The big picture: For every societal problem there truly is an app aiming to solve it. Meditation apps are trying to help you reduce your stress levels. Investors are throwing money at these apps to help them grow given their demand and low operating costs.

In some parts of the developed world there is a great push for everyone to be well educated, typically ending their student career with a four-year college degree. However, young graduates have frequently reported high stress levels at their entry level jobs, putting them on an unsustainable path towards burnout early on.

Trying to understand all of the cultural reasons for this can be difficult, but regardless of the why aspect of this phenomenon, venture capitalists have sought to cash in on millennials' reported stress. Mobile apps have been appearing left and right that offer meditation routines in varying forms.

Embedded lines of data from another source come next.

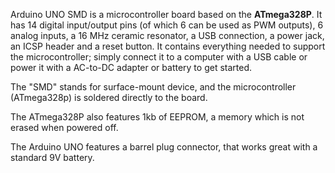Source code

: <FeatureDescription>

Arduino UNO SMD is a microcontroller board based on the **ATmega328P**. It has 14 digital input/output pins (of which 6 can be used as PWM outputs), 6 analog inputs, a 16 MHz ceramic resonator, a USB connection, a power jack, an ICSP header and a reset button. It contains everything needed to support the microcontroller; simply connect it to a computer with a USB cable or power it with a AC-to-DC adapter or battery to get started. 

The "SMD" stands for surface-mount device, and the microcontroller (ATmega328p) is soldered directly to the board.

</FeatureDescription>

<FeatureList>

<Feature title="EEPROM" image="mcu">

The ATmega328P also features 1kb of EEPROM, a memory which is not erased when powered off.

</Feature>

<Feature title="Battery Connector" image="power">

The Arduino UNO features a barrel plug connector, that works great with a standard 9V battery.

</Feature>

</FeatureList>
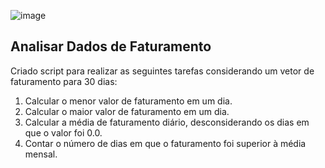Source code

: ![image](https://github.com/user-attachments/assets/64bde2fd-d959-4565-9ce5-b148fe37c1ba)

## Analisar Dados de Faturamento
Criado script para realizar as seguintes tarefas considerando um vetor de faturamento para 30 dias:
1. Calcular o menor valor de faturamento em um dia.
2. Calcular o maior valor de faturamento em um dia.
3. Calcular a média de faturamento diário, desconsiderando os dias em que o valor foi 0.0.
4. Contar o número de dias em que o faturamento foi superior à média mensal.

Part of the reason for the rise of meditation apps is that they are very inexpensive to run and easy to monetize. For example, the Oak app currently has over 140,000 users each month, but costs just $700 per month in operating expenses. Many other apps with fewer users are charging $50 to over $100 annually but have similar operating costs. Even though overhead costs do increase once a team of staff is required, expenses remain extremely low compared to most other businesses.

Apps Headspace and Calm have collected $75 million and $88 million from investors respectively. Calm is a meditation app currently valued around the $1 billion mark, all for a piece of software that is supposed to help you feel less stress. Unlike Oak though, Calm has paid to bring in celebrity hosts to record meditation guides. Surely this costs a bit more to do, but it is a marketing tactic that is arguably working as intended given the company valuation.

Although stress can largely be attributed to cultural factors in play, there is no shortage of people willing to pay money to help alleviate the feeling. Feel free to sound off in the comments below on whether you would be willing to pay for one of the many meditation apps that has sprung up in recent times.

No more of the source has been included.